I rapped on his open office door, and his eyelids flickered. I rapped again, and he snapped to attention, jerking his feet off the desk and bringing his chair upright so fast he almost launched himself into space.
He yelled, “Jesus!”
Smiling sweetly, I walked forward with my hand out. “Mr. Crane, I don’t know if you remember me. I’m Dixie Hemingway.”
He recovered well, got to his feet in one graceful thrust, and leaned over the desk to shake my hand. Even sleeprumpled, he was still as handsome as I remembered him. Tall, jet black hair brushing the collar of a crisp white shirt, prominent cheekbones, eyes the color of bittersweet chocolate, eyelashes so thick and black they made his eyes look rimmed with kohl, a strong nose and broad jaw, even white teeth. He gave me a politician’s smile as he adjusted his tie and got himself in professional mode.
8
I said, “I take care of Conrad Ferrelli’s dog. I suppose you know what happened to Conrad.”
His face sobered. “Oh, God, yes, I’m sick about it. Conrad was a great guy. It’s just inconceivable that somebody would—”
“I know about the retirement home Conrad was funding. Will those plans still go forward now that he’s dead?”
He frowned. “Why would you ask that?”
“People in the circus community think it won’t. They say Conrad’s brother will put a stop to it. Is that true?”
His voice got a frosty edge. “Ms. Hemingway, I don’t see what any of this has to do with pet-sitting.”
Although I hadn’t been invited, I sat down in one of the rump-sprung leather chairs facing his desk.
“I saw Conrad’s killer driving away in Conrad’s car. I thought it was Conrad, so I waved to him. I was only a few feet away, and he could see me clearly. This afternoon somebody left a message on my answering machine that said You’re next. I think the killer thinks I can identify him.”
“And you can’t?”
“All I actually saw was Conrad’s dog in the backseat.”
He gave me a look meaning So?
“Look, everybody says Denton Ferrelli hated the circus and everything connected to it. I think he might have killed Conrad to stop it.”
He sat down behind his desk. “That’s a serious accusation.”

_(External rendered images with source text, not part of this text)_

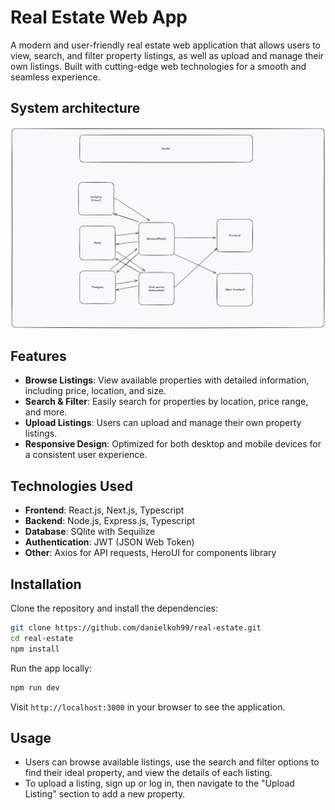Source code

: # Real Estate Web App

A modern and user-friendly real estate web application that allows users to view, search, and filter property listings, as well as upload and manage their own listings. Built with cutting-edge web technologies for a smooth and seamless experience.

## System architecture

![Architecture Diagram](./assets/system_architecture.png)

## Features

- **Browse Listings**: View available properties with detailed information, including price, location, and size.
- **Search & Filter**: Easily search for properties by location, price range, and more.
- **Upload Listings**: Users can upload and manage their own property listings.
- **Responsive Design**: Optimized for both desktop and mobile devices for a consistent user experience.

## Technologies Used

- **Frontend**: React.js, Next.js, Typescript
- **Backend**: Node.js, Express.js, Typescript
- **Database**: SQlite with Sequilize
- **Authentication**: JWT (JSON Web Token)
- **Other**: Axios for API requests, HeroUI for components library

## Installation

Clone the repository and install the dependencies:

```bash
git clone https://github.com/danielkoh99/real-estate.git
cd real-estate
npm install
```

Run the app locally:

```bash
npm run dev
```

Visit `http://localhost:3000` in your browser to see the application.

## Usage

- Users can browse available listings, use the search and filter options to find their ideal property, and view the details of each listing.
- To upload a listing, sign up or log in, then navigate to the "Upload Listing" section to add a new property.
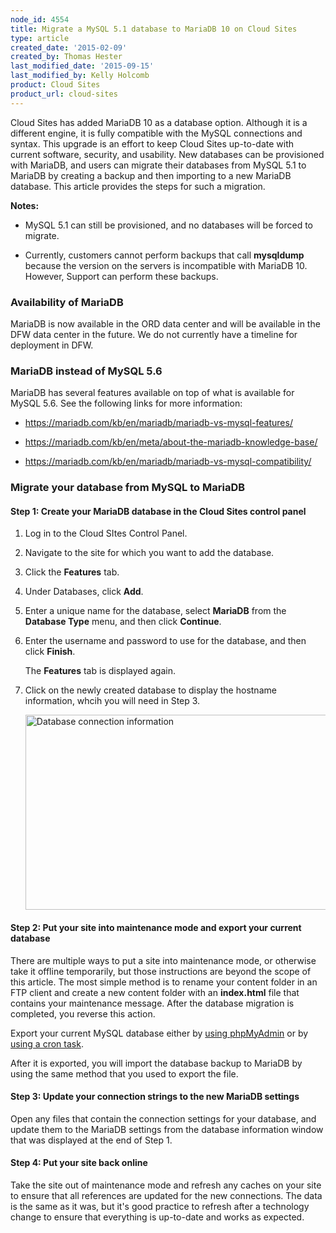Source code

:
 ```yaml
---
node_id: 4554
title: Migrate a MySQL 5.1 database to MariaDB 10 on Cloud Sites
type: article
created_date: '2015-02-09'
created_by: Thomas Hester
last_modified_date: '2015-09-15'
last_modified_by: Kelly Holcomb
product: Cloud Sites
product_url: cloud-sites
---
```


Cloud Sites has added MariaDB 10 as a database option. Although it is a
different engine, it is fully compatible with the MySQL connections and
syntax. This upgrade is an effort to keep Cloud Sites up-to-date with
current software, security, and usability. New databases can be
provisioned with MariaDB, and users can migrate their databases from
MySQL 5.1 to MariaDB by creating a backup and then importing to a new
MariaDB database. This article provides the steps for such a migration.

**Notes:**

-   MySQL 5.1 can still be provisioned, and no databases will be forced
    to migrate.

-   Currently, customers cannot perform backups that call **mysqldump**
    because the version on the servers is incompatible with MariaDB 10.
    However, Support can perform these backups.

### Availability of MariaDB

MariaDB is now available in the ORD data center and will be available in
the DFW data center in the future. We do not currently have a timeline
for deployment in DFW.

### MariaDB instead of MySQL 5.6

MariaDB has several features available on top of what is available for
MySQL 5.6. See the following links for more information:

-   [<span>https://mariadb.com/kb/en/mariadb/mariadb-vs-mysql-features/</span>](https://mariadb.com/kb/en/mariadb/mariadb-vs-mysql-features/)

-   [<span><span>https://mariadb.com/kb/en/meta/about-the-mariadb-knowledge-base/</span></span>](https://mariadb.com/kb/en/meta/about-the-mariadb-knowledge-base/)

-   [<span><span><span><span>https://mariadb.com/kb/en/mariadb/mariadb-vs-mysql-compatibility/</span></span></span></span>](https://mariadb.com/kb/en/mariadb/mariadb-vs-mysql-compatibility/)

### Migrate your database from MySQL to MariaDB

#### Step 1: Create your MariaDB database in the Cloud Sites control panel

1.  Log in to the Cloud SItes Control Panel.

2.  Navigate to the site for which you want to add the database.

3.  Click the **Features** tab.

4.  Under<span> Databases, click **Add**.</span>

5.  Enter a unique name for the database, select **MariaDB** from the
    **Database Type** menu, and then click **Continue**.

6.  Enter the username and password to use for the database, and then
    click **Finish**.

    The **Features** tab is displayed again.

7.  Click on the newly created database to display the hostname
    information, whcih you will need in Step 3.

    <img src="https://8026b2e3760e2433679c-fffceaebb8c6ee053c935e8915a3fbe7.ssl.cf2.rackcdn.com/field/image/db_info.png" alt="Database connection information" width="600" height="312" />

#### Step 2: Put your site into maintenance mode and export your current database

There are multiple ways to put a site into maintenance mode, or
otherwise take it offline temporarily, but those instructions are beyond
the scope of this article. The most simple method is to rename your
content folder in an FTP client and create a new content folder with an
**index.html** file that contains your maintenance message. After the
database migration is completed, you reverse this action.

Export your current MySQL database either by [using
phpMyAdmin](/how-to/backup-your-mysql-database-with-phpmyadmin) or by [using a cron
task](/how-to/how-do-i-schedule-a-cron-job-for-cloud-sites).

After it is exported, you will import the database backup to MariaDB by
using the same method that you used to export the file.

#### Step 3: Update your connection strings to the new MariaDB settings

Open any files that contain the connection settings for your database,
and update them to the MariaDB settings from the database
information window that was displayed at the end of Step 1.

#### Step 4: Put your site back online

Take the site out of maintenance mode and refresh any caches on your
site to ensure that all references are updated for the new connections.
The data is the same as it was, but it's good practice to refresh after
a technology change to ensure that everything is up-to-date and works as
expected.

“I’m not asking you to decide if he’s the killer, I’m just asking you to tell me how the Ferrelli money will be used for the circus home.”

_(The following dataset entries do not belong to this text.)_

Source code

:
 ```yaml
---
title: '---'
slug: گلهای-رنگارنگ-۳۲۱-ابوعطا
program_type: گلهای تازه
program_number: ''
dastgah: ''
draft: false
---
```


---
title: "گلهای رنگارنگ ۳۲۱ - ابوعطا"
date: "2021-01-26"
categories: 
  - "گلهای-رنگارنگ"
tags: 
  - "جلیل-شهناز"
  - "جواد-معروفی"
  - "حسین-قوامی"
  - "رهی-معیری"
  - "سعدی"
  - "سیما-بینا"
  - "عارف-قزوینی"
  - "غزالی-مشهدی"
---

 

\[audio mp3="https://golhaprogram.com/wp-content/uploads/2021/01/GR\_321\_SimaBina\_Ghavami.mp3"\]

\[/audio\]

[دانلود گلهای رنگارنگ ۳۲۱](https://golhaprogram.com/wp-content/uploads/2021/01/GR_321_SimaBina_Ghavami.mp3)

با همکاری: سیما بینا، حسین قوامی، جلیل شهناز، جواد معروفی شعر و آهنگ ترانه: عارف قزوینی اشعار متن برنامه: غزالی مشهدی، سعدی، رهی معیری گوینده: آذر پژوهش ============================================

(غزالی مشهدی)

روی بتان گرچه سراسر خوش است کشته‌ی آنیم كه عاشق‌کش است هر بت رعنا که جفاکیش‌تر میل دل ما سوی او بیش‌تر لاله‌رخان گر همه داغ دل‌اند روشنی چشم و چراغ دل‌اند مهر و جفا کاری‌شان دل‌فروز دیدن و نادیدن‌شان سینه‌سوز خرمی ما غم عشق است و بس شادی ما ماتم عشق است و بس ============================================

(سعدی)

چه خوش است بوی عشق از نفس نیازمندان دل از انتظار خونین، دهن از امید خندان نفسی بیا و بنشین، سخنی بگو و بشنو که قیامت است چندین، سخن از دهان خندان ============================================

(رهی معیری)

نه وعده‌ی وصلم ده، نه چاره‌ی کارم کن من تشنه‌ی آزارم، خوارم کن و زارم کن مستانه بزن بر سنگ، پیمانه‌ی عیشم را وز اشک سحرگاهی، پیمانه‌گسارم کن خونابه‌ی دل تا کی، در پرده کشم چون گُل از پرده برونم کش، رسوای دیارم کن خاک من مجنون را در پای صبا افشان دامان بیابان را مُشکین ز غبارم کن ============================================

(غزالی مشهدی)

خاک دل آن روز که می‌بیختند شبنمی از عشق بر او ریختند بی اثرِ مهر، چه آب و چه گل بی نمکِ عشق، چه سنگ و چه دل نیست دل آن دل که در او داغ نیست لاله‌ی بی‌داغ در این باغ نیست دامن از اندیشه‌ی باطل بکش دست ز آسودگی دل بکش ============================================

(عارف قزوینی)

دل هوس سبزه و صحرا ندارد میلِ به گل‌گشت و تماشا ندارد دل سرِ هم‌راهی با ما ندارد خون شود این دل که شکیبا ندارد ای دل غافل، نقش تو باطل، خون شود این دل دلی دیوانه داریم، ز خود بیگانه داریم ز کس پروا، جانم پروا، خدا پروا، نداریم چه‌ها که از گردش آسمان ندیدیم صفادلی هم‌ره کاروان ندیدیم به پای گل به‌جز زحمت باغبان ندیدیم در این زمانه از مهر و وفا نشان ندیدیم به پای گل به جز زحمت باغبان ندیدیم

He fiddled with a gold-capped pen for a moment and then laid it down decisively.
“Angelo Ferrelli set up several philanthropic trusts. Each is an independent nonprofit with its own charitable focus and its own fiduciary and organizational responsibilities. One makes grants to environmental causes, one to health initiatives, one to education and the arts, one to community enrichment. They’re all under the discretionary trusteeship of a trust company that Angelo headed until his death. Then Conrad took over.”
Being too mathematically challenged to balance a checkbook, most of what he said sailed over my head, but I thought I got the main idea.
I said, “Which one of the trusts is funding the circus retirement home?”
“Actually, none of them. Conrad formed a separate foundation for that. His idea was to have each of the trusts contribute to it as a part of its own philanthropic purpose. The trust devoted to health issues will provide money for the medical care of the residents, the education trust will provide funds for continuing-education classes, and so forth.”
“So what’s Denton’s role in the plan?”
“Denton is chairman of the board of the trust involved in community development. They fund building projects that improve a community’s economy and living standards. Their official statement of purpose is to provide jobs and create good communities.”
He seemed to stop himself from saying what its unofficial purpose was. He got up and went over to a wall of bookshelves where an undercounter refrigerator had been fitted.